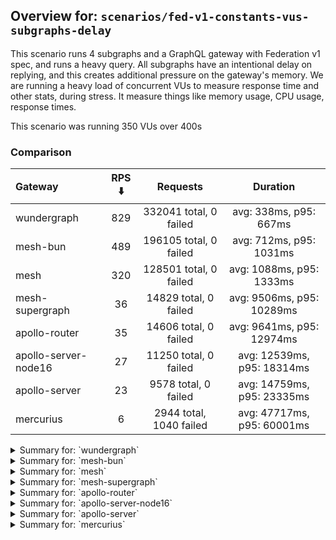 ## Overview for: `scenarios/fed-v1-constants-vus-subgraphs-delay`


This scenario runs 4 subgraphs and a GraphQL gateway with Federation v1 spec, and runs a heavy query. All subgraphs have an intentional delay on replying, and this creates additional pressure on the gateway's memory. We are running a heavy load of concurrent VUs to measure response time and other stats, during stress. It measure things like memory usage, CPU usage, response times.


This scenario was running 350 VUs over 400s


### Comparison


| Gateway              | RPS ⬇️ |        Requests         |          Duration          |
| :------------------- | :----: | :---------------------: | :------------------------: |
| wundergraph          |  829   | 332041 total, 0 failed  |   avg: 338ms, p95: 667ms   |
| mesh-bun             |  489   | 196105 total, 0 failed  |  avg: 712ms, p95: 1031ms   |
| mesh                 |  320   | 128501 total, 0 failed  |  avg: 1088ms, p95: 1333ms  |
| mesh-supergraph      |   36   |  14829 total, 0 failed  | avg: 9506ms, p95: 10289ms  |
| apollo-router        |   35   |  14606 total, 0 failed  | avg: 9641ms, p95: 12974ms  |
| apollo-server-node16 |   27   |  11250 total, 0 failed  | avg: 12539ms, p95: 18314ms |
| apollo-server        |   23   |  9578 total, 0 failed   | avg: 14759ms, p95: 23335ms |
| mercurius            |   6    | 2944 total, 1040 failed | avg: 47717ms, p95: 60001ms |



<details>
  <summary>Summary for: `wundergraph`</summary>

  **K6 Output**




```
     ✓ response code was 200
     ✓ no graphql errors
     ✗ valid response structure
      ↳  0% — ✓ 0 / ✗ 332041

     checks.........................: 66.66% ✓ 664082     ✗ 332041
     data_received..................: 48 MB  120 kB/s
     data_sent......................: 394 MB 984 kB/s
     http_req_blocked...............: avg=142.32µs min=1.3µs    med=3.2µs    max=787.17ms p(90)=4.6µs    p(95)=5.7µs   
     http_req_connecting............: avg=125.55µs min=0s       med=0s       max=787.1ms  p(90)=0s       p(95)=0s      
     http_req_duration..............: avg=338.36ms min=389.33µs med=321.36ms max=2.84s    p(90)=582.45ms p(95)=666.8ms 
       { expected_response:true }...: avg=338.36ms min=389.33µs med=321.36ms max=2.84s    p(90)=582.45ms p(95)=666.8ms 
   ✓ http_req_failed................: 0.00%  ✓ 0          ✗ 332041
     http_req_receiving.............: avg=34.18ms  min=9.7µs    med=35.2µs   max=2.45s    p(90)=86.28ms  p(95)=242.89ms
     http_req_sending...............: avg=3.16ms   min=6.7µs    med=16.2µs   max=2.55s    p(90)=136.11µs p(95)=733.25µs
     http_req_tls_handshaking.......: avg=0s       min=0s       med=0s       max=0s       p(90)=0s       p(95)=0s      
     http_req_waiting...............: avg=301ms    min=345.52µs med=303.11ms max=1s       p(90)=505.15ms p(95)=552.61ms
     http_reqs......................: 332041 829.324072/s
     iteration_duration.............: avg=420.98ms min=1.04ms   med=386.28ms max=2.86s    p(90)=711.32ms p(95)=877.95ms
     iterations.....................: 332041 829.324072/s
     vus............................: 350    min=350      max=350 
     vus_max........................: 350    min=350      max=350 
```


**Performance Overview**


<img src="https://imagedelivery.net/KYe9TScr4TldYHA48pczVg/7b3199d7-8508-4fdd-6d30-6b42d0627700/public" alt="Performance Overview" />


**Subgraphs Overview**


<img src="https://imagedelivery.net/KYe9TScr4TldYHA48pczVg/cf43b59a-b95e-4d15-9a03-d8ee0cc62400/public" alt="Subgraphs Overview" />


**HTTP Overview**


<img src="https://imagedelivery.net/KYe9TScr4TldYHA48pczVg/1e47af49-dd0b-47f0-aa52-2a934a36f800/public" alt="HTTP Overview" />


  </details>

<details>
  <summary>Summary for: `mesh-bun`</summary>

  **K6 Output**




```
     ✓ response code was 200
     ✗ no graphql errors
      ↳  0% — ✓ 0 / ✗ 196105
     ✗ valid response structure
      ↳  0% — ✓ 0 / ✗ 196105

     checks.........................: 33.33% ✓ 196105    ✗ 392210
     data_received..................: 187 MB 466 kB/s
     data_sent......................: 233 MB 581 kB/s
     http_req_blocked...............: avg=57.1µs   min=900ns    med=1.8µs    max=179.65ms p(90)=3µs      p(95)=3.7µs  
     http_req_connecting............: avg=50.28µs  min=0s       med=0s       max=54.98ms  p(90)=0s       p(95)=0s     
     http_req_duration..............: avg=711.64ms min=119.55ms med=741.09ms max=1.73s    p(90)=947.94ms p(95)=1.03s  
       { expected_response:true }...: avg=711.64ms min=119.55ms med=741.09ms max=1.73s    p(90)=947.94ms p(95)=1.03s  
   ✓ http_req_failed................: 0.00%  ✓ 0         ✗ 196105
     http_req_receiving.............: avg=4.03ms   min=10.5µs   med=20.1µs   max=374.1ms  p(90)=577.85µs p(95)=17.89ms
     http_req_sending...............: avg=878.08µs min=5.3µs    med=10.2µs   max=448.98ms p(90)=92.89µs  p(95)=130.6µs
     http_req_tls_handshaking.......: avg=0s       min=0s       med=0s       max=0s       p(90)=0s       p(95)=0s     
     http_req_waiting...............: avg=706.73ms min=109.05ms med=736.4ms  max=1.73s    p(90)=941.17ms p(95)=1.01s  
     http_reqs......................: 196105 489.66708/s
     iteration_duration.............: avg=714.38ms min=120.05ms med=743.27ms max=1.8s     p(90)=951.87ms p(95)=1.03s  
     iterations.....................: 196105 489.66708/s
     vus............................: 350    min=350     max=350 
     vus_max........................: 350    min=350     max=350 
```


**Performance Overview**


<img src="https://imagedelivery.net/KYe9TScr4TldYHA48pczVg/300a3cd4-d6dc-4ae0-4e55-bc8184a5ca00/public" alt="Performance Overview" />


**Subgraphs Overview**


<img src="https://imagedelivery.net/KYe9TScr4TldYHA48pczVg/7edeed81-88ec-4e02-ca5c-fa81c45d7600/public" alt="Subgraphs Overview" />


**HTTP Overview**


<img src="https://imagedelivery.net/KYe9TScr4TldYHA48pczVg/6733eed5-4437-4ea5-4b13-e9b713f37000/public" alt="HTTP Overview" />


  </details>

<details>
  <summary>Summary for: `mesh`</summary>

  **K6 Output**




```
     ✓ response code was 200
     ✓ no graphql errors
     ✗ valid response structure
      ↳  0% — ✓ 0 / ✗ 128501

     checks.........................: 66.66% ✓ 257002     ✗ 128501
     data_received..................: 145 MB 363 kB/s
     data_sent......................: 153 MB 381 kB/s
     http_req_blocked...............: avg=153.37µs min=1.1µs    med=2µs     max=227.34ms p(90)=3.2µs   p(95)=3.8µs   
     http_req_connecting............: avg=144.1µs  min=0s       med=0s      max=90.01ms  p(90)=0s      p(95)=0s      
     http_req_duration..............: avg=1.08s    min=276.03ms med=1.07s   max=2.9s     p(90)=1.26s   p(95)=1.33s   
       { expected_response:true }...: avg=1.08s    min=276.03ms med=1.07s   max=2.9s     p(90)=1.26s   p(95)=1.33s   
   ✓ http_req_failed................: 0.00%  ✓ 0          ✗ 128501
     http_req_receiving.............: avg=4.54ms   min=11.2µs   med=23.29µs max=449.62ms p(90)=375.4µs p(95)=17.14ms 
     http_req_sending...............: avg=708.17µs min=6.2µs    med=11.1µs  max=372.7ms  p(90)=88.5µs  p(95)=198.99µs
     http_req_tls_handshaking.......: avg=0s       min=0s       med=0s      max=0s       p(90)=0s      p(95)=0s      
     http_req_waiting...............: avg=1.08s    min=275.92ms med=1.07s   max=2.87s    p(90)=1.25s   p(95)=1.32s   
     http_reqs......................: 128501 320.809682/s
     iteration_duration.............: avg=1.09s    min=277.48ms med=1.07s   max=2.97s    p(90)=1.26s   p(95)=1.33s   
     iterations.....................: 128501 320.809682/s
     vus............................: 350    min=350      max=350 
     vus_max........................: 350    min=350      max=350 
```


**Performance Overview**


<img src="https://imagedelivery.net/KYe9TScr4TldYHA48pczVg/474a8dee-741e-4e84-2019-2a7df7aa8300/public" alt="Performance Overview" />


**Subgraphs Overview**


<img src="https://imagedelivery.net/KYe9TScr4TldYHA48pczVg/706f0d8e-b9c1-4923-ed8e-ce08e8a50200/public" alt="Subgraphs Overview" />


**HTTP Overview**


<img src="https://imagedelivery.net/KYe9TScr4TldYHA48pczVg/f8c1be53-87bf-455c-ef18-2ff5780a6d00/public" alt="HTTP Overview" />


  </details>

<details>
  <summary>Summary for: `mesh-supergraph`</summary>

  **K6 Output**




```
     ✓ response code was 200
     ✓ no graphql errors
     ✗ valid response structure
      ↳  0% — ✓ 0 / ✗ 14829

     checks.........................: 66.66% ✓ 29658     ✗ 14829
     data_received..................: 1.3 GB 3.2 MB/s
     data_sent......................: 18 MB  43 kB/s
     http_req_blocked...............: avg=784.94µs min=2µs    med=3.5µs   max=62.01ms  p(90)=5.5µs    p(95)=12.95µs 
     http_req_connecting............: avg=770.44µs min=0s     med=0s      max=54.39ms  p(90)=0s       p(95)=0s      
     http_req_duration..............: avg=9.5s     min=5.23s  med=9.5s    max=14.52s   p(90)=10.07s   p(95)=10.28s  
       { expected_response:true }...: avg=9.5s     min=5.23s  med=9.5s    max=14.52s   p(90)=10.07s   p(95)=10.28s  
   ✓ http_req_failed................: 0.00%  ✓ 0         ✗ 14829
     http_req_receiving.............: avg=560.86µs min=68.2µs med=149.3µs max=592.89ms p(90)=387.82µs p(95)=530.28µs
     http_req_sending...............: avg=270.89µs min=10.3µs med=18.89µs max=84.58ms  p(90)=34.29µs  p(95)=47.66µs 
     http_req_tls_handshaking.......: avg=0s       min=0s     med=0s      max=0s       p(90)=0s       p(95)=0s      
     http_req_waiting...............: avg=9.5s     min=5.23s  med=9.5s    max=14.52s   p(90)=10.07s   p(95)=10.28s  
     http_reqs......................: 14829  36.548609/s
     iteration_duration.............: avg=9.5s     min=5.23s  med=9.5s    max=14.54s   p(90)=10.08s   p(95)=10.29s  
     iterations.....................: 14829  36.548609/s
     vus............................: 86     min=86      max=350
     vus_max........................: 350    min=350     max=350
```


**Performance Overview**


<img src="https://imagedelivery.net/KYe9TScr4TldYHA48pczVg/5b43525a-9978-48f1-fbf2-2dec37a15800/public" alt="Performance Overview" />


**Subgraphs Overview**


<img src="https://imagedelivery.net/KYe9TScr4TldYHA48pczVg/22ce1531-7ace-4f6b-f7c4-9453774c9900/public" alt="Subgraphs Overview" />


**HTTP Overview**


<img src="https://imagedelivery.net/KYe9TScr4TldYHA48pczVg/e767a1db-aa00-4786-781c-54831ba55500/public" alt="HTTP Overview" />


  </details>

<details>
  <summary>Summary for: `apollo-router`</summary>

  **K6 Output**




```
     ✓ response code was 200
     ✓ no graphql errors
     ✓ valid response structure

     checks.........................: 100.00% ✓ 43818    ✗ 0    
     data_received..................: 1.3 GB  3.2 MB/s
     data_sent......................: 17 MB   43 kB/s
     http_req_blocked...............: avg=639.79µs min=2µs    med=5.1µs   max=292.39ms p(90)=6.9µs    p(95)=8.1µs   
     http_req_connecting............: avg=574.01µs min=0s     med=0s      max=108.34ms p(90)=0s       p(95)=0s      
     http_req_duration..............: avg=9.64s    min=3.28s  med=9.63s   max=18.55s   p(90)=12.26s   p(95)=12.97s  
       { expected_response:true }...: avg=9.64s    min=3.28s  med=9.63s   max=18.55s   p(90)=12.26s   p(95)=12.97s  
   ✓ http_req_failed................: 0.00%   ✓ 0        ✗ 14606
     http_req_receiving.............: avg=624.56µs min=65.3µs med=121.6µs max=209.87ms p(90)=423.38µs p(95)=549.41µs
     http_req_sending...............: avg=2.12ms   min=8.8µs  med=29.7µs  max=213.76ms p(90)=56.1µs   p(95)=1.01ms  
     http_req_tls_handshaking.......: avg=0s       min=0s     med=0s      max=0s       p(90)=0s       p(95)=0s      
     http_req_waiting...............: avg=9.63s    min=3.28s  med=9.63s   max=18.55s   p(90)=12.25s   p(95)=12.97s  
     http_reqs......................: 14606   35.92518/s
     iteration_duration.............: avg=9.67s    min=3.32s  med=9.66s   max=18.56s   p(90)=12.29s   p(95)=13s     
     iterations.....................: 14606   35.92518/s
     vus............................: 71      min=71     max=350
     vus_max........................: 350     min=350    max=350
```


**Performance Overview**


<img src="https://imagedelivery.net/KYe9TScr4TldYHA48pczVg/3b4a271f-1f45-45db-9e06-175ea3790e00/public" alt="Performance Overview" />


**Subgraphs Overview**


<img src="https://imagedelivery.net/KYe9TScr4TldYHA48pczVg/3e6010b4-44ca-4fad-6034-bf89a2de6200/public" alt="Subgraphs Overview" />


**HTTP Overview**


<img src="https://imagedelivery.net/KYe9TScr4TldYHA48pczVg/768d4265-57b9-4e73-471e-3e5775ff9a00/public" alt="HTTP Overview" />


  </details>

<details>
  <summary>Summary for: `apollo-server-node16`</summary>

  **K6 Output**




```
     ✓ response code was 200
     ✓ no graphql errors
     ✓ valid response structure

     checks.........................: 100.00% ✓ 33750     ✗ 0    
     data_received..................: 989 MB  2.4 MB/s
     data_sent......................: 13 MB   33 kB/s
     http_req_blocked...............: avg=561.63µs min=1.9µs  med=4.3µs   max=66.7ms   p(90)=6.3µs    p(95)=9.46µs
     http_req_connecting............: avg=521.24µs min=0s     med=0s      max=45.18ms  p(90)=0s       p(95)=0s    
     http_req_duration..............: avg=12.53s   min=4.93s  med=11.88s  max=27.35s   p(90)=16.75s   p(95)=18.31s
       { expected_response:true }...: avg=12.53s   min=4.93s  med=11.88s  max=27.35s   p(90)=16.75s   p(95)=18.31s
   ✓ http_req_failed................: 0.00%   ✓ 0         ✗ 11250
     http_req_receiving.............: avg=7.15ms   min=58.9µs med=113.7µs max=618.42ms p(90)=1.07ms   p(95)=9.24ms
     http_req_sending...............: avg=1.89ms   min=8.6µs  med=24µs    max=425.73ms p(90)=107.42µs p(95)=6.43ms
     http_req_tls_handshaking.......: avg=0s       min=0s     med=0s      max=0s       p(90)=0s       p(95)=0s    
     http_req_waiting...............: avg=12.52s   min=4.93s  med=11.88s  max=27.35s   p(90)=16.74s   p(95)=18.3s 
     http_reqs......................: 11250   27.511835/s
     iteration_duration.............: avg=12.59s   min=4.99s  med=11.93s  max=27.36s   p(90)=16.82s   p(95)=18.35s
     iterations.....................: 11250   27.511835/s
     vus............................: 24      min=24      max=350
     vus_max........................: 350     min=350     max=350
```


**Performance Overview**


<img src="https://imagedelivery.net/KYe9TScr4TldYHA48pczVg/4700b764-b0b7-4ad1-0574-6442a70ea100/public" alt="Performance Overview" />


**Subgraphs Overview**


<img src="https://imagedelivery.net/KYe9TScr4TldYHA48pczVg/2cee2ab6-e343-40e6-8d1e-d0728b68bb00/public" alt="Subgraphs Overview" />


**HTTP Overview**


<img src="https://imagedelivery.net/KYe9TScr4TldYHA48pczVg/fbe59106-4ac0-462f-ad18-936f3f2d7c00/public" alt="HTTP Overview" />


  </details>

<details>
  <summary>Summary for: `apollo-server`</summary>

  **K6 Output**




```
     ✓ response code was 200
     ✓ no graphql errors
     ✓ valid response structure

     checks.........................: 100.00% ✓ 28734    ✗ 0    
     data_received..................: 842 MB  2.1 MB/s
     data_sent......................: 11 MB   28 kB/s
     http_req_blocked...............: avg=703.79µs min=2.2µs  med=4.5µs   max=76.31ms  p(90)=7.9µs    p(95)=22.31µs
     http_req_connecting............: avg=679.39µs min=0s     med=0s      max=76.27ms  p(90)=0s       p(95)=0s     
     http_req_duration..............: avg=14.75s   min=3.08s  med=13.56s  max=45.52s   p(90)=21.08s   p(95)=23.33s 
       { expected_response:true }...: avg=14.75s   min=3.08s  med=13.56s  max=45.52s   p(90)=21.08s   p(95)=23.33s 
   ✓ http_req_failed................: 0.00%   ✓ 0        ✗ 9578 
     http_req_receiving.............: avg=8.16ms   min=66.5µs med=143.1µs max=1.09s    p(90)=1.07ms   p(95)=9.05ms 
     http_req_sending...............: avg=2.36ms   min=11.1µs med=26.7µs  max=466.05ms p(90)=393.46µs p(95)=7.84ms 
     http_req_tls_handshaking.......: avg=0s       min=0s     med=0s      max=0s       p(90)=0s       p(95)=0s     
     http_req_waiting...............: avg=14.74s   min=3.08s  med=13.56s  max=45.52s   p(90)=21.08s   p(95)=23.33s 
     http_reqs......................: 9578    23.37367/s
     iteration_duration.............: avg=14.82s   min=3.1s   med=13.62s  max=45.81s   p(90)=21.12s   p(95)=23.38s 
     iterations.....................: 9578    23.37367/s
     vus............................: 18      min=18     max=350
     vus_max........................: 350     min=350    max=350
```


**Performance Overview**


<img src="https://imagedelivery.net/KYe9TScr4TldYHA48pczVg/e0113a55-7724-40d9-82e8-72c1733cb300/public" alt="Performance Overview" />


**Subgraphs Overview**


<img src="https://imagedelivery.net/KYe9TScr4TldYHA48pczVg/45ac5cf9-5a15-45bd-b311-2e1f25353a00/public" alt="Subgraphs Overview" />


**HTTP Overview**


<img src="https://imagedelivery.net/KYe9TScr4TldYHA48pczVg/9ed5ec0f-9ca1-406a-9b71-d56319cda400/public" alt="HTTP Overview" />


  </details>

<details>
  <summary>Summary for: `mercurius`</summary>

  **K6 Output**




```
     ✗ response code was 200
      ↳  64% — ✓ 1904 / ✗ 1040
     ✗ no graphql errors
      ↳  64% — ✓ 1904 / ✗ 1040
     ✓ valid response structure

     checks.........................: 73.30% ✓ 5712     ✗ 2080 
     data_received..................: 167 MB 389 kB/s
     data_sent......................: 3.7 MB 8.6 kB/s
     http_req_blocked...............: avg=2.97ms   min=2.7µs  med=6.2µs   max=54.55ms p(90)=12.45ms  p(95)=28.4ms  
     http_req_connecting............: avg=2.88ms   min=0s     med=0s      max=42.31ms p(90)=12.03ms  p(95)=28.23ms 
     http_req_duration..............: avg=47.71s   min=10.89s med=51.53s  max=1m0s    p(90)=1m0s     p(95)=1m0s    
       { expected_response:true }...: avg=41s      min=10.89s med=45.41s  max=59.94s  p(90)=55.02s   p(95)=57.8s   
   ✗ http_req_failed................: 35.32% ✓ 1040     ✗ 1904 
     http_req_receiving.............: avg=282.53µs min=0s     med=127.3µs max=63.05ms p(90)=326.18µs p(95)=480.37µs
     http_req_sending...............: avg=506.68µs min=11.1µs med=36.2µs  max=61.97ms p(90)=1ms      p(95)=2.79ms  
     http_req_tls_handshaking.......: avg=0s       min=0s     med=0s      max=0s      p(90)=0s       p(95)=0s      
     http_req_waiting...............: avg=47.71s   min=10.89s med=51.53s  max=1m0s    p(90)=1m0s     p(95)=1m0s    
     http_reqs......................: 2944   6.846349/s
     iteration_duration.............: avg=47.72s   min=10.9s  med=51.53s  max=1m0s    p(90)=1m0s     p(95)=1m0s    
     iterations.....................: 2944   6.846349/s
     vus............................: 155    min=155    max=350
     vus_max........................: 350    min=350    max=350
```


**Performance Overview**


<img src="https://imagedelivery.net/KYe9TScr4TldYHA48pczVg/cc155bc7-3581-4c42-fcbc-a6073ee29400/public" alt="Performance Overview" />


**Subgraphs Overview**


<img src="https://imagedelivery.net/KYe9TScr4TldYHA48pczVg/cac83df4-a5f1-4b74-252b-97bf8a011000/public" alt="Subgraphs Overview" />


**HTTP Overview**


<img src="https://imagedelivery.net/KYe9TScr4TldYHA48pczVg/56040391-518a-42d9-84bd-024ce069f000/public" alt="HTTP Overview" />


  </details>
+ + + +
### Work order
From the entries above, show each line that includes the string "mesh".

### Solved exercise
| mesh-bun             |  489   | 196105 total, 0 failed  |  avg: 712ms, p95: 1031ms   |
| mesh                 |  320   | 128501 total, 0 failed  |  avg: 1088ms, p95: 1333ms  |
| mesh-supergraph      |   36   |  14829 total, 0 failed  | avg: 9506ms, p95: 10289ms  |
  <summary>Summary for: `mesh-bun`</summary>
  <summary>Summary for: `mesh`</summary>
  <summary>Summary for: `mesh-supergraph`</summary>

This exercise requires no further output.